1.5. Handson-Tutorial(v2.0.3)
1.5.1. Workflow of the DeePMD-kit
The workflow of the DeePMD-kit contains three parts:
Data preparation: Training data is generated based on ab-initio calculations and format conversion is performed;
Model training: Prepare input script and then train the DP model using the data and script;
Model application: Use the obtained DP model for MD simulation or model inference.
1.5.2. Example: a gas-phase methane molecule
The following introduces the basic usage of the DeePMD-kit, taking a gas-phase methane molecule as an example.
1.5.2.1. Data preparation
Preparing the training data includes both generating ab-initio training data and converting the data format, which is the first step of training a DP model with DeePMD-kit.
Training data is often generated using ab-initio molecular dynamics (AIMD) simulations and needs to be converted to a format that can be used directly by DeePMD-kit.
The files needed for this tutorial are available.
$ wget https://dp-public.oss-cn-beijing.aliyuncs.com/community/CH4.tar
$ tar xvf CH4.tar
Go to and check the CH4 folder:
$ cd CH4
$ ls
00.data 01.train 02.lmp
There are 3 folders here:
The folder 00.data contains the data
The folder 01.train contains an example input script to train a model with DeePMD-kit
The folder 02.lmp contains the LAMMPS example script for molecular dynamics simulation
AIMD data generation
The training data of the DeePMD-kit contains the atom type, the simulation box, the atom coordinate, the atom force, the system energy, and the virial.

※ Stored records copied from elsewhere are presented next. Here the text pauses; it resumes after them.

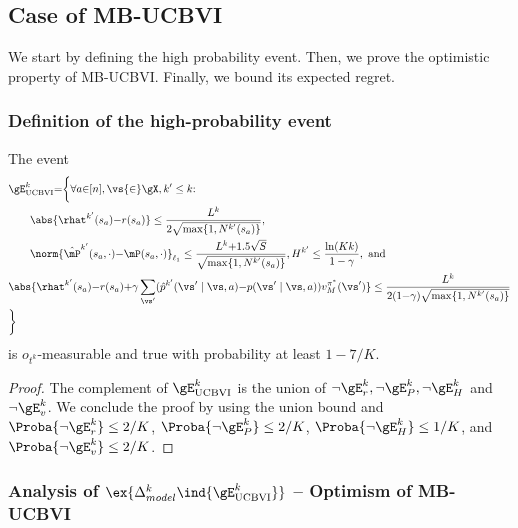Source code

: \begin{subappendices}
\subsection{Case of MB-UCBVI}
\label{ssec:proof_UCBVI}

We start by defining the high probability event. Then, we prove the optimistic property of MB-UCBVI. Finally, we bound its expected regret.

\subsubsection{Definition of the high-probability event}

\begin{lem}
    \label{lem:concentration_ucbvi}
    The event
    \begin{align*}
        &\gE_\text{UCBVI}^{k} {=}\bigg\{ \forall a{\in}[n], \vs{\in}\gX, k'\le k{:} \\
        &\qquad \abs{\rhat^{k'}(s_a){-}r(s_a)} \le\frac{L^{k}}{2\sqrt{\max\{1,N^{k'}(s_a)\} }}, \\
        &\qquad \norm{\hat{\mP}^{k'}(s_a,\cdot) {-}\mP(s_a,\cdot)}_{\ell_1} \le\frac{L^{k}{+}1.5\sqrt{S}}{\sqrt{\max\{1,N^{k'}(s_a)\} }}, H^{k'}\le \frac{\ln(Kk)}{1-\gamma}, \text{ and } \\
        &\abs{\rhat^{k'}(s_a){-}r(s_a) {+}\gamma\sum_{\vs'}(\hat{p}^{k'}(\vs'\mid\vs,a){-}p(\vs'\mid\vs,a))v_M^{\pi^*}(\vs')} \le
    \frac{L^{k}}{2(1{-}\gamma)\sqrt{\max\{1,N^{k'}(s_a)\} }} \\
        &\bigg\}
    \end{align*}
    is $o_{t^k}$-measurable and true with probability at least $1-7/K$.
\end{lem}
\begin{proof}
    The complement of $\gE^{k}_\text{UCBVI}$ is the union of $\neg \gE^{k}_r, \neg \gE^{k}_P, \neg \gE^{k}_H$ and $\neg \gE^{k}_v$.
    We conclude the proof by using the union bound and $\Proba{\neg \gE^{k}_r} \le 2/K$, $\Proba{\neg \gE^{k}_P} \le 2/K$, $\Proba{\neg \gE^{k}_H} \le 1/K$, and $\Proba{\neg \gE^{k}_v} \le 2/K$.
\end{proof}

\subsubsection{Analysis of $\ex{\Delta_{model}^k \ind{\gE^{k}_\text{UCBVI}}}$ -- Optimism of MB-UCBVI}


\end{subappendices}
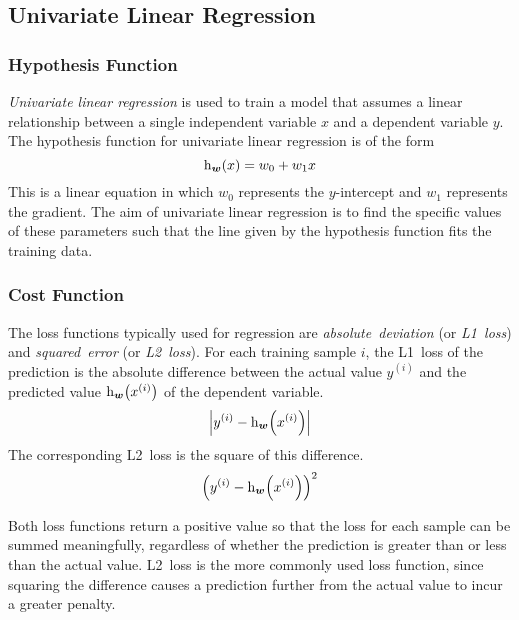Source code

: \subsection{Univariate Linear Regression}

\subsubsection{Hypothesis Function}

\emph{Univariate linear regression} is used to train a model that assumes a linear relationship between a single independent variable \( x \) and a dependent variable \( y \).
The hypothesis function for univariate linear regression is of the form
\begin{equation*}
  \function[_{\boldsymbol{w}}]{h}{x} = w_{0} + w_{1} x
\end{equation*}
This is a linear equation in which \( w_{0} \) represents the \( y \)-intercept and \( w_{1} \) represents the gradient.
The aim of univariate linear regression is to find the specific values of these parameters such that the line given by the hypothesis function fits the training data.

\subsubsection{Cost Function}

The loss functions typically used for regression are \emph{absolute~deviation} (or \emph{L1~loss}) and \emph{squared~error} (or \emph{L2~loss}).
For each training sample \( i \), the L1~loss of the prediction is the absolute difference between the actual value \( y^{(i)} \) and the predicted value \( \function[_{\boldsymbol{w}}]{h}{x^{(i)}} \) of the dependent variable.
\begin{equation*}
  \left\lvert y^{(i)} - \function[_{\boldsymbol{w}}]{h}{x^{(i)}} \right\rvert
\end{equation*}
The corresponding L2~loss is the square of this difference.
\begin{equation*}
  \left( y^{(i)} - \function[_{\boldsymbol{w}}]{h}{x^{(i)}} \right)^{2}
\end{equation*}

Both loss functions return a positive value so that the loss for each sample can be summed meaningfully, regardless of whether the prediction is greater than or less than the actual value.
L2~loss is the more commonly used loss function, since squaring the difference causes a prediction further from the actual value to incur a greater penalty.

A snapshot of a molecular system that has this information is called a frame. A system of data includes many frames that share the same number of atoms and atom types. For example, a molecular dynamics trajectory can be converted into a system of data, with each time step corresponding to a frame in the system.
As this tutorial is about the DeePMD-kit, training data generated by AIMD simulations is provided.
Go to and check the 00.data folder
$ cd 00.data
$ ls
OUTCAR
The OUTCAR was produced by an AIMD simulation of a gas-phase methane molecule using VASP.
Data format conversion
The DeePMD-kit adopts a compressed data format. All training data should first be converted into this format and can then be used by DeePMD-kit. The data format is explained in detail in the DeePMD-kit manual that can be found in the ‘data’ Section of DeePMD-kit’s documentation.
We provide a convenient tool named dpdata for converting the data produced by VASP, Gaussian, Quantum-Espresso, ABACUS, and LAMMPS into the compressed format of DeePMD-kit. For details about dpdata, see dpdata’s documentation.
Users can install dpdata via
$ git clone https://github.com/deepmodeling/dpdata.git dpdata
$ cd dpdata
$ python setup.py install
or
$ pip install dpdata
Data format conversion using dpdata can be completed in two steps: load data and dump data. Now start an interactive python environment, for example
$ python
then execute the following commands:
import dpdata
import numpy as np
data = dpdata.LabeledSystem('OUTCAR', fmt = 'vasp/outcar')
print('# the data contains %d frames' % len(data))
On the screen, you can see that the OUTCAR file contains 200 frames of data. We randomly pick 40 frames as validation data and the rest as training data.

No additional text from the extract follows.